• Description of the task: Write the entries below out again exactly; any picture in them stays out.

• Input records:
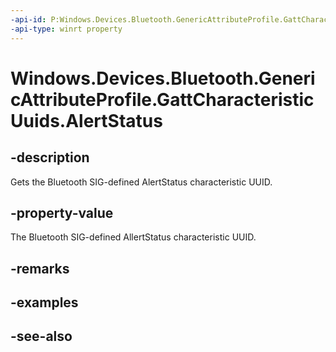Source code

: ----api-id: P:Windows.Devices.Bluetooth.GenericAttributeProfile.GattCharacteristicUuids.AlertStatus
-api-type: winrt property
---<!-- Property syntaxpublic System.Guid AlertStatus { get; }--># Windows.Devices.Bluetooth.GenericAttributeProfile.GattCharacteristicUuids.AlertStatus## -descriptionGets the Bluetooth SIG-defined AlertStatus characteristic UUID.## -property-valueThe Bluetooth SIG-defined AllertStatus characteristic UUID.## -remarks## -examples## -see-also
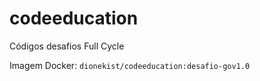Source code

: # codeeducation
Códigos desafios Full Cycle

Imagem Docker: `dionekist/codeeducation:desafio-gov1.0`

• Answer to this problem:
Source code

: ----api-id: P:Windows.Devices.Bluetooth.GenericAttributeProfile.GattCharacteristicUuids.AlertStatus
-api-type: winrt property
---<!-- Property syntaxpublic System.Guid AlertStatus { get; }--># Windows.Devices.Bluetooth.GenericAttributeProfile.GattCharacteristicUuids.AlertStatus## -descriptionGets the Bluetooth SIG-defined AlertStatus characteristic UUID.## -property-valueThe Bluetooth SIG-defined AllertStatus characteristic UUID.## -remarks## -examples## -see-also
Source code

: # codeeducation
Códigos desafios Full Cycle

Imagem Docker: `dionekist/codeeducation:desafio-gov1.0`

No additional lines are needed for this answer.